I tried to restart dns and I have this problem:
`named not running? (check /var/run/named/pid).
named already running?  (pid=7219).`


As you can see, I can't get it start.
Anybody knows how to fix this ??? Had the same problem?
Thanks


----------



## zirias@ (Jul 23, 2022)

Try issuing `service named stop` and a second later `service named start` manually. I've seen services fail a "restart" before, probably because of some race condition with the init script when the service takes its time to shut down in response to a `SIGTERM`.

If this doesn't help and you get a message about a running instance with pid like above, use ps(1) to verify this is _indeed_ an instance of the service in question, then send it a `SIGTERM` yourself (`kill <pid>`).

Wait a few seconds, check whether it exited, if not, force-kill it with `kill -9 <pid>`. (9 is `SIGKILL`, a signal that isn't even delivered to the process, it's just forcefully stopped...)


----------



## TheFoxz (Jul 23, 2022)

I tried with `service named stop` an there was no result but i found `rncd reload` and problem solved.


----------



## ralphbsz (Jul 23, 2022)

Well, "problem solved" may be an exaggeration. You may have "task accomplished", but problem still present.

I suspect that what you really wanted to do is to reload the configuration files, and that gets done with "rndc reload". But you still have a lingering problem: for some (unknown) reason, stopping and starting the current named server is not working. That might be a one-time confusion which goes away after the next reboot, or it might be a systemic problem that will come back to bite you. On my system, I would still debug the underlying reason it went wrong.

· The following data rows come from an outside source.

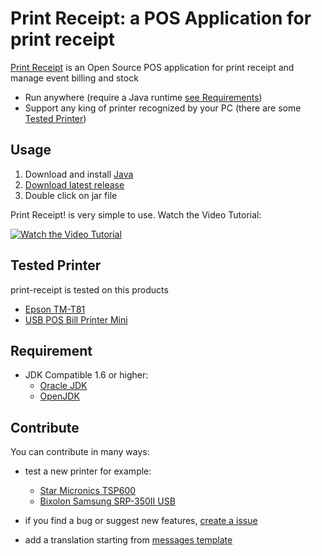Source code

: # Print Receipt: a POS Application for print receipt

[Print Receipt](http://print-receipt.org) is an Open Source POS application for print receipt and manage event billing and stock    

* Run anywhere (require a Java runtime [see Requirements](#requirement))
* Support any king of printer recognized by your PC (there are some [Tested Printer](#tested-printer)) 

## Usage

1. Download and install [Java](https://java.com/en/download/)
2. [Download latest release](https://github.com/michelelazzeri/print-receipt/releases/latest)
3. Double click on jar file

Print Receipt! is very simple to use. Watch the Video Tutorial:

[![Watch the Video Tutorial](http://img.youtube.com/vi/SpaAheKS8d0/0.jpg)](http://www.youtube.com/watch?v=SpaAheKS8d0)

## Tested Printer
print-receipt is tested on this products
 
* [Epson TM-T81](https://www.google.it/?ie=UTF-8#q=Epson+thermal+printer+TM-T81)
* [USB POS Bill Printer Mini](https://www.google.it/?ie=UTF-8#q=USB+POS+Bill+Printer+Mini)

## Requirement

* JDK Compatible 1.6 or higher:
  * [Oracle JDK](https://java.com/en/download/)
  * [OpenJDK](http://openjdk.java.net/install)

## Contribute

You can contribute in many ways:

* test a new printer for example:
  * [Star Micronics TSP600](https://www.google.it/?ie=UTF-8#q=star+tsp600+usb)
  * [Bixolon Samsung SRP-350II USB](https://www.google.it/?ie=UTF-8#q=samsung+srp-350+usb)

* if you find a bug or suggest new features, [create a issue](https://github.com/michelelazzeri/print-receipt/issues/new) 

* add a translation starting from [messages template](https://github.com/michelelazzeri/print-receipt/blob/master/src/main/java/org/printreceipt/messages_lang.properties)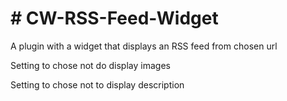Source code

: <h1># CW-RSS-Feed-Widget</h1>
<p>A plugin with a widget that displays an RSS feed from chosen url</p>

<p>Setting to chose not do display images</p>
<p>Setting to chose not to display description</p>
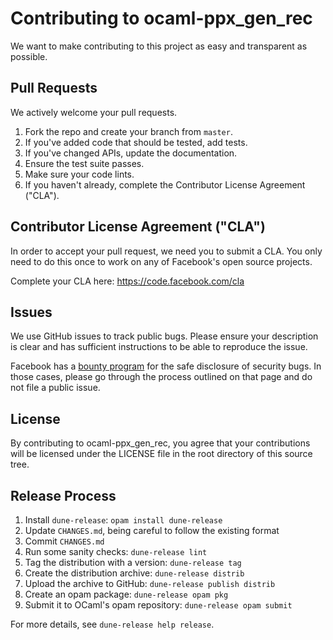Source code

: # Contributing to ocaml-ppx_gen_rec

We want to make contributing to this project as easy and transparent as
possible.

## Pull Requests

We actively welcome your pull requests.

1. Fork the repo and create your branch from `master`.
2. If you've added code that should be tested, add tests.
3. If you've changed APIs, update the documentation.
4. Ensure the test suite passes.
5. Make sure your code lints.
6. If you haven't already, complete the Contributor License Agreement ("CLA").

## Contributor License Agreement ("CLA")

In order to accept your pull request, we need you to submit a CLA. You only need
to do this once to work on any of Facebook's open source projects.

Complete your CLA here: <https://code.facebook.com/cla>

## Issues

We use GitHub issues to track public bugs. Please ensure your description is
clear and has sufficient instructions to be able to reproduce the issue.

Facebook has a [bounty program](https://www.facebook.com/whitehat/) for the safe
disclosure of security bugs. In those cases, please go through the process
outlined on that page and do not file a public issue.

## License
By contributing to ocaml-ppx_gen_rec, you agree that your contributions will be
licensed under the LICENSE file in the root directory of this source tree.

## Release Process

1. Install `dune-release`: `opam install dune-release`
2. Update `CHANGES.md`, being careful to follow the existing format
3. Commit `CHANGES.md`
4. Run some sanity checks: `dune-release lint`
5. Tag the distribution with a version: `dune-release tag`
6. Create the distribution archive: `dune-release distrib`
7. Upload the archive to GitHub: `dune-release publish distrib`
8. Create an opam package: `dune-release opam pkg`
9. Submit it to OCaml's opam repository: `dune-release opam submit`

For more details, see `dune-release help release`.
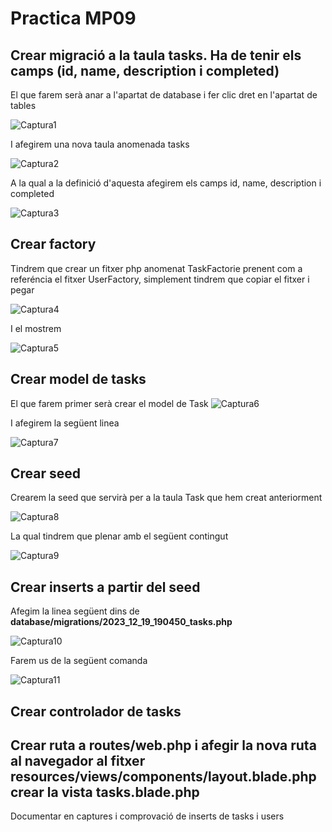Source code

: # Practica MP09

## Crear migració a la taula tasks. Ha de tenir els camps (id, name, description i completed)
El que farem serà anar a l'apartat de database i fer clic dret en l'apartat de tables

![Captura1](Capturas/Selección_001.png)

I afegirem una nova taula anomenada tasks

![Captura2](Capturas/Selección_002.png)

A la qual a la definició d'aquesta afegirem els camps id, name, description i completed

![Captura3](Capturas/Selección_003.png)


## Crear factory

Tindrem que crear un fitxer php anomenat TaskFactorie prenent com a referéncia el fitxer UserFactory,
simplement tindrem que copiar el fitxer i pegar

![Captura4](Capturas/Selección_004.png)

I el mostrem

![Captura5](Capturas/Selección_005.png)

## Crear model de tasks

El que farem primer serà crear el model de Task
![Captura6](Capturas/Selección_006.png)

I afegirem la següent linea

![Captura7](Capturas/Selección_007.png)
## Crear seed

Crearem la seed que servirà per a la taula Task que hem creat anteriorment

![Captura8](Capturas/Selección_008.png)

La qual tindrem que plenar amb el següent contingut

![Captura9](Capturas/Selección_009.png)

## Crear inserts a partir del seed

Afegim la linea següent dins de **database/migrations/2023_12_19_190450_tasks.php**

![Captura10](Capturas/Selección_010.png)

Farem us de la següent comanda

![Captura11](Capturas/Selección_011.png)




## Crear controlador de tasks




## Crear ruta a routes/web.php i afegir la nova ruta al navegador al fitxer resources/views/components/layout.blade.php crear la vista tasks.blade.php


Documentar en captures i comprovació de inserts de tasks i users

A good starting point would be the steps Zirias suggested to kill the currently running instance, then verify that "service named start" and "service named stop" work a few times in a row.


----------



## mer (Jul 23, 2022)

Most of the time "service restart x" does "service stop x && sleep 1 && service start x".  Conveinent?  Sure.  But I've always preferred to "service stop x" && manually make sure it stopped correctly && "service start x".   Basically "just another me too on what Zirias and ralphbsz are saying"


----------



## SirDice (Jul 26, 2022)

It may have lost track of the PID file, that sometimes happens, especially after updates. Just `service named stop`, then verify with ps(1) all named processes are indeed stopped. Kill the processes that might be left. Then start the service again, `service named start`.

You can get in a similar situation if you start the service; `service named start`, then remove that /var/run/named/pid file. The rc(8) script simply checks this file to see if it's running or not. If the PID file isn't there it's assumed the service isn't running (but it could very well still be running). 

Some services write their own PID file and some services are started through daemon(8) which creates/writes the PID file for that service.